Tuesday, March 1, 2016

Wednesday, POV and introduction to short fiction

Objective: By the end of class, students will be introduced to new Keystone vocabulary and short fiction in order to improve reading comprehensive skills. 

DO NOW
Write the following Keystone term definitions into your notebooks:

1. INFER - to make an educated guess based on some evidence
2. AMBIGUITY - vague / not clear - no concrete answer or ending is provided.
 3. 1st PERSON NARRATIVE PERSPECTIVE (Point of View) - story is told from one person's eyes and therefore may contain bias. The pronoun "I" is used.
4. ALLUSION - a reference to a person, place or historical event that which most people are familiar. The purpose is so the reader get a clearer picture (image) of the events of the story.


Direct Instruction

Optical Illusions - what do you see?? (1st person point of view)

PPT - POV

Read the introduction to "Notes from a Bottle" - page 374.

Guided

Write down in your notebooks some thoughts and predictions about what happens in the story by considering the title and subtitle and the photo below.

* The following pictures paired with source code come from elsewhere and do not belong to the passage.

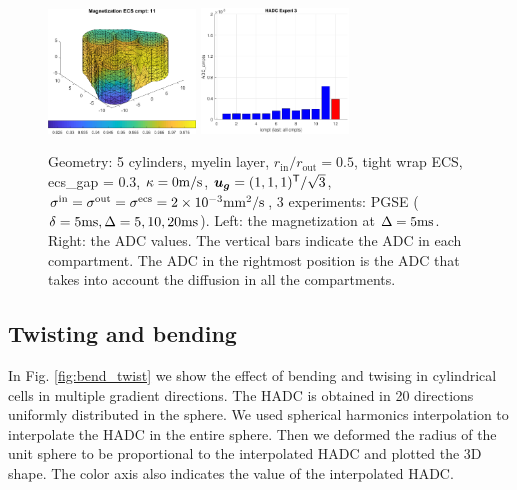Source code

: \documentclass[a4paper]{article}
\begin{document}
\begin{figure}
    \vspace{0.2cm}
    \includegraphics[width=0.35\textwidth]{plot_magnetization/5cyl_ecs_myelin.png} \quad
    \includegraphics[width=0.35\textwidth]{plot_adc/hadc_5cyl3.pdf}
    \caption{Geometry: 5 cylinders, myelin layer, $r_\text{in}/r_\text{out}=0.5$, tight wrap ECS, ecs\_gap = 0.3, $\kappa=0\mathrm{m/s}$, $\bm{u}_{\bm{g}} = (1,1,1)^{\mathsf{T}} / \sqrt{3}$, $\sigma^\text{in}=\sigma^\text{out}=\sigma^\text{ecs}=2\times10^{-3}\mathrm{mm^2/s}$, 3 experiments: PGSE ($\delta=5\mathrm{ms},\Delta=5,10,20\mathrm{ms}$). Left: the magnetization at $\Delta=5\mathrm{ms}$. Right: the ADC values. The vertical bars indicate the ADC in each compartment. The ADC in the rightmost position is the ADC that takes into account the diffusion in all the compartments.}
    \label{fig:myelin}
\end{figure}





\subsection{Twisting and bending}

In Fig. \ref{fig:bend_twist} we show the effect of bending and twising in cylindrical cells in multiple gradient directions. The HADC is obtained in 20 directions uniformly distributed in the sphere. We used spherical harmonics interpolation to interpolate the HADC in the entire sphere. Then we deformed the radius of the unit sphere to be proportional to the interpolated HADC and plotted the 3D shape. The color axis also indicates the value of the interpolated HADC.
\end{document}
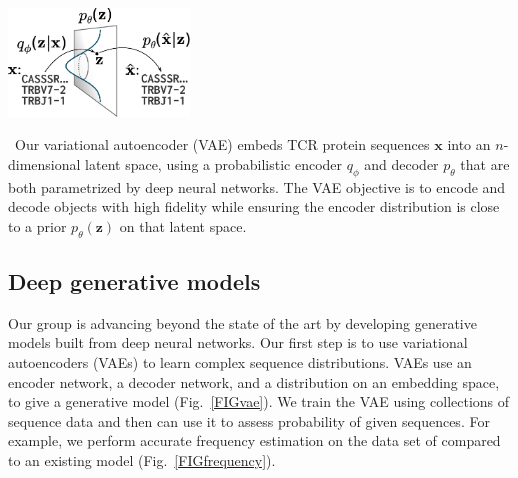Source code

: \documentclass[nobib]{tufte-handout}
\begin{document}
\begin{marginfigure}[0.1in]%
\begin{centering}
    \includegraphics[width=1.9in]{figures/vae.pdf}
\end{centering}
  \caption{\
    Our variational autoencoder (VAE) embeds TCR protein sequences $\mathbf{x}$ into an $n$-dimensional latent space, using a probabilistic encoder $q_\phi$ and decoder $p_\theta$ that are both parametrized by deep neural networks.
The VAE objective is to encode and decode objects with high fidelity while ensuring the encoder distribution is close to a prior $p_\theta(\mathbf{z})$ on that latent space.
    }
  \label{FIGvae}
\end{marginfigure}%



\subsection*{Deep generative models}
Our group is advancing beyond the state of the art by developing generative models built from deep neural networks.
Our first step is to use variational autoencoders (VAEs) \cite{Kingma2014-mo} to learn complex sequence distributions.
VAEs use an encoder network, a decoder network, and a distribution on an embedding space, to give a generative model (Fig.~\ref{FIGvae}).
We train the VAE using collections of sequence data and then can use it to assess probability of given sequences.
For example, we perform accurate frequency estimation on the data set of \cite{Emerson2017-co} compared to an existing model (Fig.~\ref{FIGfrequency}).
\end{document}
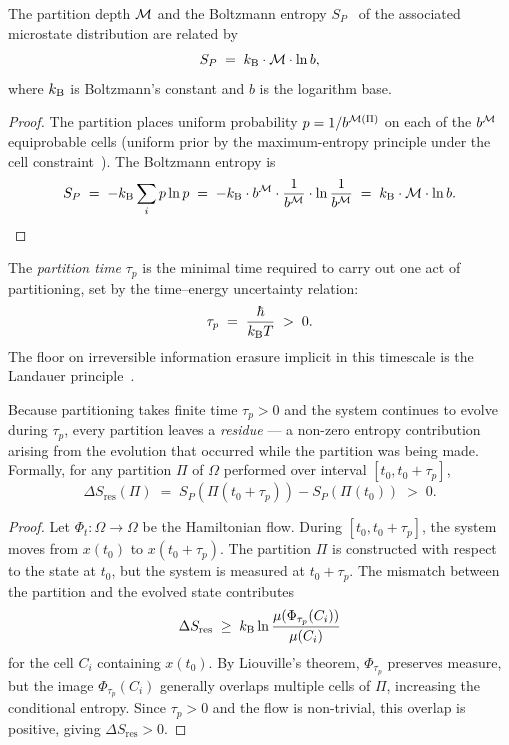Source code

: \begin{theorem}
\label{thm:depth-entropy}
The partition depth $\Depth$ and the Boltzmann entropy $S_P$~\citep{Shannon1948,Jaynes1957} of the
associated microstate distribution are related by
\[
  S_P \;=\; \kB \cdot \Depth \cdot \ln b ,
\]
where $\kB$ is Boltzmann's constant and $b$ is the logarithm base.
\end{theorem}

\begin{proof}
The partition places uniform probability $p = 1/b^{\Depth(\Pi)}$ on each
of the $b^{\Depth}$ equiprobable cells (uniform prior by the maximum-entropy
principle under the cell constraint~\citep{Jaynes1957}).  The Boltzmann entropy is
\[
  S_P \;=\; -\kB \sum_i p \ln p
  \;=\; -\kB \cdot b^{\Depth} \cdot \frac{1}{b^{\Depth}} \cdot
  \ln \frac{1}{b^{\Depth}}
  \;=\; \kB \cdot \Depth \cdot \ln b .  \qedhere
\]
\end{proof}

\begin{definition}
\label{def:partition-time}
The \emph{partition time} $\tau_p$ is the minimal time required to carry out
one act of partitioning, set by the time--energy uncertainty relation:
\[
  \tau_p \;=\; \frac{\hbar}{\kB T} \;>\; 0 .
\]
The floor on irreversible information erasure implicit in this timescale is
the Landauer principle~\citep{Landauer1961}.
\end{definition}

\begin{theorem}
\label{thm:residue}
Because partitioning takes finite time $\tau_p > 0$ and the system continues
to evolve during $\tau_p$, every partition leaves a \emph{residue} — a
non-zero entropy contribution arising from the evolution that occurred while
the partition was being made.  Formally, for any partition $\Pi$ of $\Omega$
performed over interval $[t_0, t_0 + \tau_p]$,
\[
  \Delta S_{\mathrm{res}}(\Pi) \;=\; S_P(\Pi(t_0 + \tau_p)) - S_P(\Pi(t_0))
  \;>\; 0 .
\]
\end{theorem}

\begin{proof}
Let $\Phi_t : \Omega \to \Omega$ be the Hamiltonian flow.  During $[t_0,
t_0 + \tau_p]$, the system moves from $x(t_0)$ to $x(t_0 + \tau_p)$.  The
partition $\Pi$ is constructed with respect to the state at $t_0$, but the
system is measured at $t_0 + \tau_p$.  The mismatch between the partition
and the evolved state contributes
\[
  \Delta S_{\mathrm{res}} \;\geq\; \kB \ln \frac{\mu(\Phi_{\tau_p}(C_i))}{\mu(C_i)}
\]
for the cell $C_i$ containing $x(t_0)$.  By Liouville's theorem, $\Phi_{\tau_p}$
preserves measure, but the image $\Phi_{\tau_p}(C_i)$ generally overlaps
multiple cells of $\Pi$, increasing the conditional entropy.  Since $\tau_p > 0$
and the flow is non-trivial, this overlap is positive, giving
$\Delta S_{\mathrm{res}} > 0$.
\end{proof}

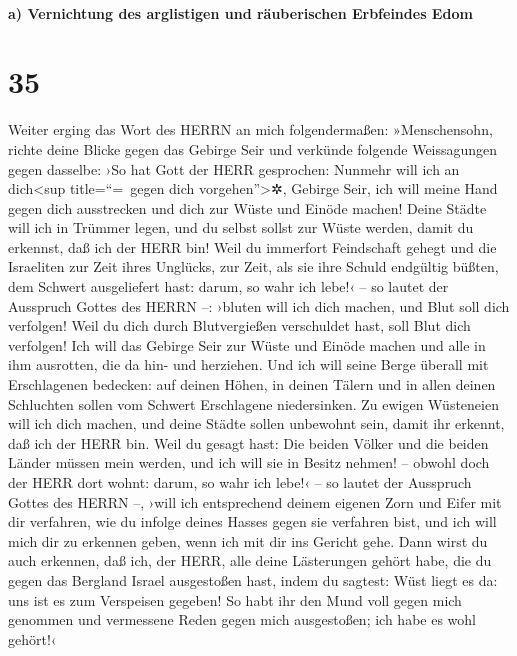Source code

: \hypertarget{a-vernichtung-des-arglistigen-und-ruxe4uberischen-erbfeindes-edom}{%
\paragraph{a) Vernichtung des arglistigen und räuberischen Erbfeindes
Edom}\label{a-vernichtung-des-arglistigen-und-ruxe4uberischen-erbfeindes-edom}}

\hypertarget{section-34}{%
\section{35}\label{section-34}}

Weiter erging das Wort des HERRN an mich folgendermaßen:
»Menschensohn, richte deine Blicke gegen das Gebirge Seir
und verkünde folgende Weissagungen gegen dasselbe: ›So hat
Gott der HERR gesprochen: Nunmehr will ich an dich\textless sup
title=``=~gegen dich vorgehen''\textgreater✲, Gebirge Seir, ich will
meine Hand gegen dich ausstrecken und dich zur Wüste und Einöde machen!
Deine Städte will ich in Trümmer legen, und du selbst
sollst zur Wüste werden, damit du erkennst, daß ich der HERR bin!
Weil du immerfort Feindschaft gehegt und die Israeliten
zur Zeit ihres Unglücks, zur Zeit, als sie ihre Schuld endgültig büßten,
dem Schwert ausgeliefert hast: darum, so wahr ich lebe!‹
-- so lautet der Ausspruch Gottes des HERRN --: ›bluten will ich dich
machen, und Blut soll dich verfolgen! Weil du dich durch Blutvergießen
verschuldet hast, soll Blut dich verfolgen! Ich will das
Gebirge Seir zur Wüste und Einöde machen und alle in ihm ausrotten, die
da hin- und herziehen. Und ich will seine Berge überall
mit Erschlagenen bedecken: auf deinen Höhen, in deinen Tälern und in
allen deinen Schluchten sollen vom Schwert Erschlagene niedersinken.
Zu ewigen Wüsteneien will ich dich machen, und deine
Städte sollen unbewohnt sein, damit ihr erkennt, daß ich der HERR bin.
Weil du gesagt hast: Die beiden Völker und die beiden
Länder müssen mein werden, und ich will sie in Besitz nehmen! -- obwohl
doch der HERR dort wohnt: darum, so wahr ich lebe!‹ -- so
lautet der Ausspruch Gottes des HERRN --, ›will ich entsprechend deinem
eigenen Zorn und Eifer mit dir verfahren, wie du infolge deines Hasses
gegen sie verfahren bist, und ich will mich dir zu erkennen geben, wenn
ich mit dir ins Gericht gehe. Dann wirst du auch
erkennen, daß ich, der HERR, alle deine Lästerungen gehört habe, die du
gegen das Bergland Israel ausgestoßen hast, indem du sagtest: Wüst liegt
es da: uns ist es zum Verspeisen gegeben! So habt ihr den
Mund voll gegen mich genommen und vermessene Reden gegen mich
ausgestoßen; ich habe es wohl gehört!‹

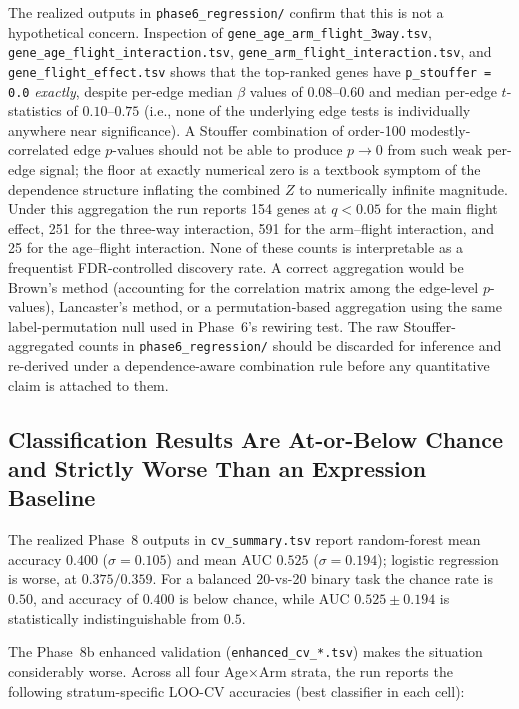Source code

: \documentclass[11pt]{article}
\newcommand{\code}[1]{\texttt{#1}}
\begin{document}
The realized outputs in \code{phase6\_regression/} confirm that this is not a hypothetical concern. Inspection of \code{gene\_age\_arm\_flight\_3way.tsv}, \code{gene\_age\_flight\_interaction.tsv}, \code{gene\_arm\_flight\_interaction.tsv}, and \code{gene\_flight\_effect.tsv} shows that the top-ranked genes have \code{p\_stouffer = 0.0} \emph{exactly}, despite per-edge median $\beta$ values of $0.08$--$0.60$ and median per-edge $t$-statistics of $0.10$--$0.75$ (i.e., none of the underlying edge tests is individually anywhere near significance). A Stouffer combination of order-100 modestly-correlated edge $p$-values should not be able to produce $p \to 0$ from such weak per-edge signal; the floor at exactly numerical zero is a textbook symptom of the dependence structure inflating the combined $Z$ to numerically infinite magnitude. Under this aggregation the run reports 154 genes at $q{<}0.05$ for the main flight effect, 251 for the three-way interaction, 591 for the arm--flight interaction, and 25 for the age--flight interaction. None of these counts is interpretable as a frequentist FDR-controlled discovery rate. A correct aggregation would be Brown's method (accounting for the correlation matrix among the edge-level $p$-values), Lancaster's method, or a permutation-based aggregation using the same label-permutation null used in Phase~6's rewiring test. The raw Stouffer-aggregated counts in \code{phase6\_regression/} should be discarded for inference and re-derived under a dependence-aware combination rule before any quantitative claim is attached to them.

\subsection{Classification Results Are At-or-Below Chance and Strictly Worse Than an Expression Baseline}
The realized Phase~8 outputs in \code{cv\_summary.tsv} report random-forest mean accuracy $0.400$ ($\sigma{=}0.105$) and mean AUC $0.525$ ($\sigma{=}0.194$); logistic regression is worse, at $0.375 / 0.359$. For a balanced 20-vs-20 binary task the chance rate is $0.50$, and accuracy of $0.400$ is below chance, while AUC $0.525\pm 0.194$ is statistically indistinguishable from $0.5$.

The Phase~8b enhanced validation (\code{enhanced\_cv\_*.tsv}) makes the situation considerably worse. Across all four Age$\times$Arm strata, the run reports the following stratum-specific LOO-CV accuracies (best classifier in each cell):
\end{document}
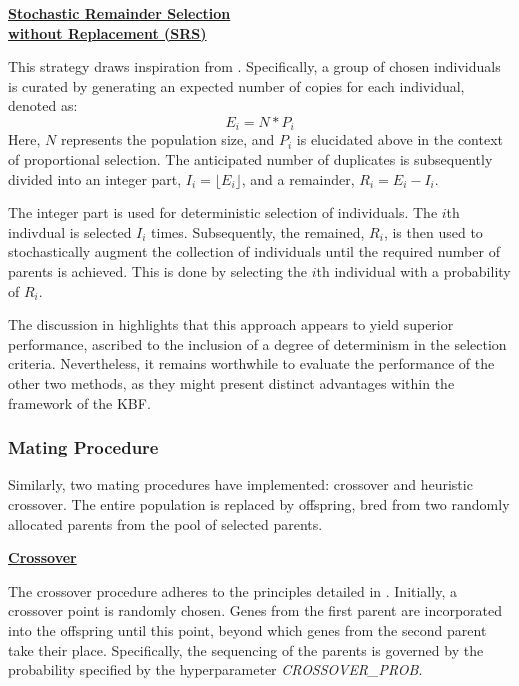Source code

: \documentclass[10pt]{article}
\begin{document}
\begin{multicols}{2}
\textbf{\underline{Stochastic Remainder Selection}}\\\vspace{0.5mm}
\textbf{\underline{\hspace{-0.5mm}without Replacement (SRS)}}

This strategy draws inspiration from \cite{parks2023geneticalgorithms}. Specifically, a group of chosen individuals is curated by generating an expected number of copies for each individual, denoted as: 
\[E_i = N * P_i\]
Here, \(N\) represents the population size, and \(P_i\) is elucidated above in the context of proportional selection. The anticipated number of duplicates is subsequently divided into an integer part, \(I_i = \lfloor E_i \rfloor\), and a remainder, \(R_i = E_i - I_i\). 

The integer part is used for deterministic selection of individuals. The $i$th indivdual is selected $I_i$ times. Subsequently, the remained, $R_i$, is then used to stochastically augment the collection of individuals until the required number of parents is achieved. This is done by selecting the $i$th individual with a probability of $R_i$.

The discussion in \cite{parks2023geneticalgorithms} highlights that this approach appears to yield superior performance, ascribed to the inclusion of a degree of determinism in the selection criteria. Nevertheless, it remains worthwhile to evaluate the performance of the other two methods, as they might present distinct advantages within the framework of the KBF.

\subsubsection{Mating Procedure}

Similarly, two mating procedures have implemented: crossover and heuristic crossover. The entire population is replaced by offspring, bred from two randomly allocated parents from the pool of selected parents.

\textbf{\underline{Crossover}}

The crossover procedure adheres to the principles detailed in \cite{parks2023geneticalgorithms}. Initially, a crossover point is randomly chosen. Genes from the first parent are incorporated into the offspring until this point, beyond which genes from the second parent take their place. Specifically, the sequencing of the parents is governed by the probability specified by the hyperparameter \textit{CROSSOVER\_PROB}.


\end{multicols}
\end{document}
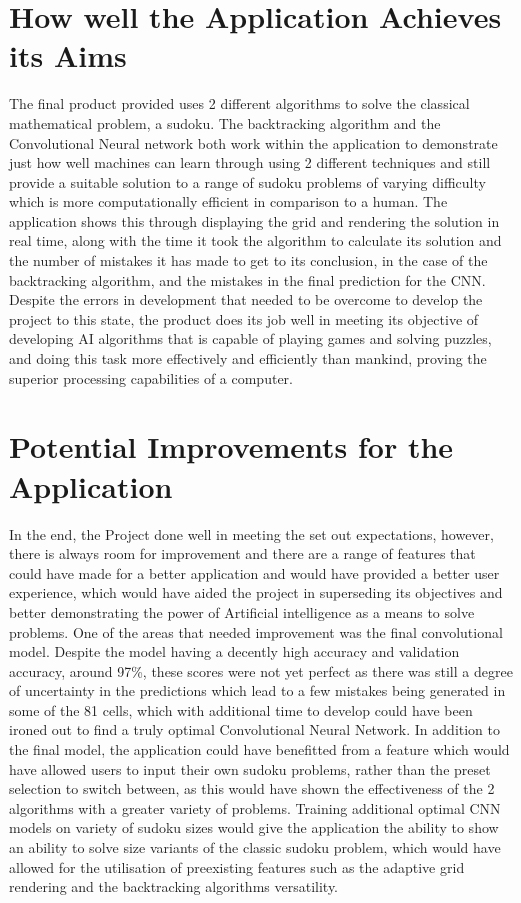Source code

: \documentclass[]{final_report}
\begin{document}
\section{How well the Application Achieves its Aims}
The final product provided uses 2 different algorithms to solve the classical mathematical problem, a sudoku. The backtracking algorithm and the Convolutional Neural network both work within the application to demonstrate just how well machines can learn through using 2 different techniques and still provide a suitable solution to a range of sudoku problems of varying difficulty which is more computationally efficient in comparison to a human. The application shows this through displaying the grid and rendering the solution in real time, along with the time it took the algorithm to calculate its solution and the number of mistakes it has made to get to its conclusion, in the case of the backtracking algorithm, and the mistakes in the final prediction for the CNN. Despite the errors in development that needed to be overcome to develop the project to this state, the product does its job well in meeting its objective of developing AI algorithms that is capable of playing games and solving puzzles, and doing this task more effectively and efficiently than mankind, proving the superior processing capabilities of a computer.

\section{Potential Improvements for the Application}
In the end, the Project done well in meeting the set out expectations, however, there is always room for improvement and there are a range of features that could have made for a better application and would have provided a better user experience, which would have aided the project in superseding its objectives and better demonstrating the power of Artificial intelligence as a means to solve problems. One of the areas that needed improvement was the final convolutional model. Despite the model having a decently high accuracy and validation accuracy, around 97\%, these scores were not yet perfect as there was still a degree of uncertainty in the predictions which lead to a few mistakes being generated in some of the 81 cells, which with additional time to develop could have been ironed out to find a truly optimal Convolutional Neural Network. In addition to the final model, the application could have benefitted from a feature which would have allowed users to input their own sudoku problems, rather than the preset selection to switch between, as this would have shown the effectiveness of the 2 algorithms with a greater variety of problems. Training additional optimal CNN models on variety of sudoku sizes would give the application the ability to show an ability to solve size variants of the classic sudoku problem, which would have allowed for the utilisation of preexisting features such as the adaptive grid rendering and the backtracking algorithms versatility. 
\end{document}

Title:     NOTES FROM A BOTTLE 
Subtitle:   (A bottle containing the following notes was discovered on a mountainside on Ascension Island, in the South Atlantic)

message in a bottle



Read together - pages 375 - 376.

Independent

1. What is the text structure of this story? 
2. What is the narrative perspective? How does it contribute to your understanding of what is going on?
3. What is the setting? (Setting is an element of FICTION) City? Specific location?
4. The story picks up in the middle of journal entries so what must we INFER happened so far?
5. List two specific things that provide hints as to how big the flood actually is.
6. The people are partying and the kids are playing. What kind of irony is this and why?
7. Describe two minor characters in this story (characters are an element of FICTION). Do you think their looks and behavior might be exaggerated? Why? 
8. Describe some of the events going on according to the narrator. Do they seem real or possible even given the current situation? 
9. Identify and explain the ALLUSION on page 376.
10. How big is this flood? Infer your answer by identifying specific things the narrator says to suggest how big it is. What do you think caused it?

Check for Understanding

Individual and group student checks during independent work.

Closure

Review

Exit Pass

What are some types of figurative language?